The Hanoitimes - According to economists and businesses, with stable economic growth and efforts of the government, Vietnam is expected to meet its growth target this year and hopes for a rosy 2017 outlook.
Economist Tran Du Lich said Vietnam had maintained economic growth and curbed inflation while speeding up the settlement of bad debts, reducing lending interest rates and restructuring equitised firms last year. A positive sign is the government’s determination to build a transparent and constructive cabinet that offers maximum support to businesses.
In real estate, many projects have been delayed due to site clearance, not to mention difficulties in the cost of land use, administrative procedures involving project approval and credit policies. In order to develop a sustainable and stable real estate market, the government and localities should remove such hindrances.

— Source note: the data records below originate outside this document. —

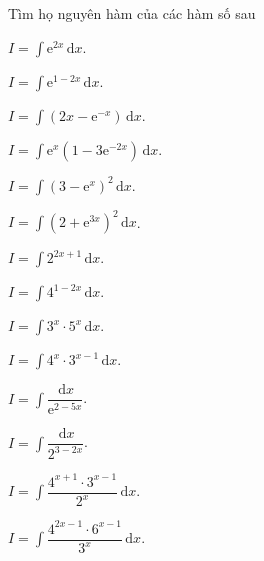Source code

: \begin{vd} %
    Tìm họ nguyên hàm của các hàm số sau
    \begin{listEX}[1]
        \item $I=\displaystyle\int \mathrm{e} ^{2x} \mathrm{\,d}x$.
        \item $I=\displaystyle\int \mathrm{e}^{1-2x} \mathrm{\,d}x$.
        \item $I=\displaystyle\int \left(2x-\mathrm{e}^{-x}\right) \mathrm{\,d}x$.
        \item $I=\displaystyle\int \mathrm{e}^x\left(1-3 \mathrm{e}^{-2x}\right) \mathrm{\,d}x$.
        \item $I=\displaystyle\int \left(3-\mathrm{e}^x\right)^2 \mathrm{\,d}x$.
        \item $I=\displaystyle\int \left(2+\mathrm{e}^{3x}\right)^2 \mathrm{\,d}x$.
        \item $I=\displaystyle\int 2^{2x+1} \mathrm{\,d}x$.
        \item $I=\displaystyle\int 4^{1-2x} \mathrm{\,d}x$.
        \item $I=\displaystyle\int 3^x \cdot 5^x \mathrm{\,d}x$.
        \item $I=\displaystyle\int 4^x \cdot 3^{x-1} \mathrm{\,d}x$.
        \item $I=\displaystyle\int \dfrac{\mathrm{\,d}x}{\mathrm{e}^{2-5x}}$.
        \item $I=\displaystyle\int \dfrac{\mathrm{\,d}x}{2^{3-2x}}$.
        \item $I=\displaystyle\int \dfrac{4^{x+1} \cdot 3^{x-1}}{2^x} \mathrm{\,d}x$.
        \item $I=\displaystyle\int \dfrac{4^{2x-1} \cdot 6^{x-1}}{3^x} \mathrm{\,d}x$.
    \end{listEX}
\end{vd}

Pham Xuan Hong, Chairman of the Ho Chi Minh City Association of Garment Textile Embroidery and Knitting, hailed the government for achieving efficiency instead of chasing targets. Vu Thanh Tu Anh, Director of Research at the Fulbright Economic Teaching Programme in Ho Chi Minh City, said the biggest barrier to Vietnam during integration is capacity.

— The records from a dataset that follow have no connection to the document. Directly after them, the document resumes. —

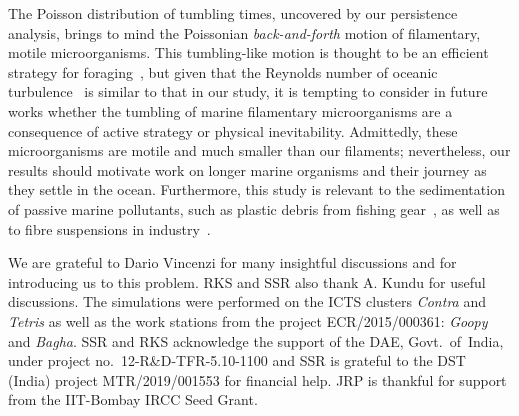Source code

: \documentclass[aps,prl,twocolumn,superscriptaddress,floatfix,tightenlines,showpacs,notitlepage]{revtex4-1}
\begin{document}
The Poisson distribution of tumbling times, uncovered by our persistence
analysis, brings to mind the Poissonian \textit{back-and-forth} motion of
filamentary, motile microorganisms. This tumbling-like motion is thought to be
an efficient strategy for foraging~\cite{Luchsinger,Stocker2635}, but
given that the Reynolds number of oceanic turbulence~\cite{Jimenez} is similar
to that in our study, it is tempting to consider in future works whether the
tumbling of marine filamentary microorganisms are a consequence of active
strategy or physical inevitability. Admittedly, these microorganisms are motile
and much smaller than our filaments; nevertheless, our results should motivate
work on longer marine organisms and their journey as they settle in the ocean.
Furthermore, this study is relevant to the sedimentation of passive marine pollutants, such as plastic debris from fishing gear~\citep{Stelfox2016,Lebreton2018}, as well as to fibre suspensions in industry~\citep{Lundell2011}.

\begin{acknowledgments} We are grateful to Dario Vincenzi for many 
	insightful discussions and for introducing us 
	to this problem. RKS and SSR also thank A. Kundu for useful discussions. 
	The simulations were performed on the ICTS
	clusters {\it Contra} and {\it Tetris} as well as the work stations from
	the project ECR/2015/000361: {\it Goopy} and {\it Bagha}. SSR and RKS
	acknowledge the support of the DAE, Govt.~of~India, under project
no.~12-R\&D-TFR-5.10-1100 and SSR is grateful to the DST (India) project MTR/2019/001553 for
financial help. JRP is thankful for support from the IIT-Bombay IRCC Seed Grant.
\end{acknowledgments}


\end{document}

Opportunities are aplenty but tapping them requires brainpower and vision, he said, citing that the garment sector is predicted to enjoy the most benefits when Vietnam accelerates global economic integration but is incapable of performing the dying, fabric and weaving stages.
Chief economist Sebastian Eckardt from the World Bank in Vietnam forecast that Vietnam is likely to grow 6.3 percent this year thanks to strong domestic consumption and increasing investment. The National Financial Supervisory Commission of Vietnam (NFSC) says this year, Vietnam’s economy will improve due to the reform of institutions and of the investment environment, as well as the price recovery of energy and farming products on the world market, creating new impetus for the private sector.

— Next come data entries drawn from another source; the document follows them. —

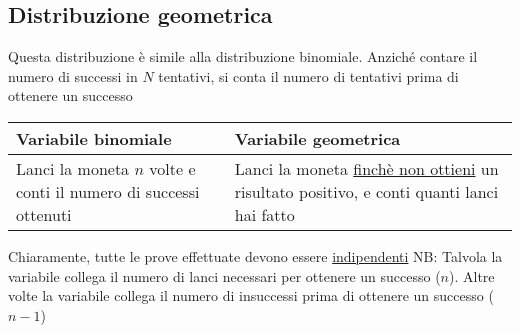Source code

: \subsection{Distribuzione geometrica}
\label{vageometrica}
Questa distribuzione è simile alla distribuzione binomiale. Anziché contare il numero di successi in $ N $ tentativi, si conta il numero di tentativi prima di ottenere un successo
\begin{table}[h!]
	\centering
	\begin{tabular}{|>{\centering\arraybackslash}p{} >{\centering\arraybackslash}p{}|}
		\hline
		Variabile binomiale                                                & Variabile geometrica                                                                                 \\
		\hline
		Lanci la moneta $ n $ volte e conti il numero di successi ottenuti & Lanci la moneta \underline{finchè non ottieni} un risultato positivo, e conti quanti lanci hai fatto \\
		\hline
	\end{tabular}
\end{table}
Chiaramente, tutte le prove effettuate devono essere \underline{indipendenti}
NB: Talvola la variabile collega il numero di lanci necessari per ottenere un successo ($ n $). Altre volte la variabile collega il numero di insuccessi prima di ottenere un successo ($ n-1 $)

Meanwhile, the World Bank (WB) and Asia Development Bank (ADB) have forecast that Vietnam’s GDP growth will reach 6.3 percent for this year, and the International Monetary Fund (IMF) set that figure at 6.2 percent.
Policy management as well as legal and investment environment reforms in 2016 have begun to have an effect, the NCIF says. The consumption index increased slowly and steadily. The State implemented flexible management of monetary and exchange rate policies, presaging an average basic interest rate of 6 per cent in 2017. The nation is forecast to achieve its money supply and credit growth goals.
Economic expert Vu Dinh Anh says the exchange rate between the Vietnamese dong and US dollar will fluctuate in 2017, in accordance with economic and financial changes in the world, reports the Tien Phong newspaper. This year, Vietnam needs more active and flexible exchange rates, Anh says. The value of the Vietnamese dong can suffer from growth of inflation, while import volume and the price of petrol and other goods will increase.
In 2017, the agriculture sector will improve, while the construction sector will still face many difficulties. The property market will not experience a bubble but Việt Nam will not be able to attract as much foreign investment as in 2016. The Government has set economic development targets of 6.7 percent GDP growth, 4 percent inflation and export value growth of 6-7 percent for 2017.
To reach the goals, experts say, the Government will have to stabilise the macro economy, improve investment and business environments, and implement efficient economic restructuring to achieve greater productivity, higher quality and competitive ability.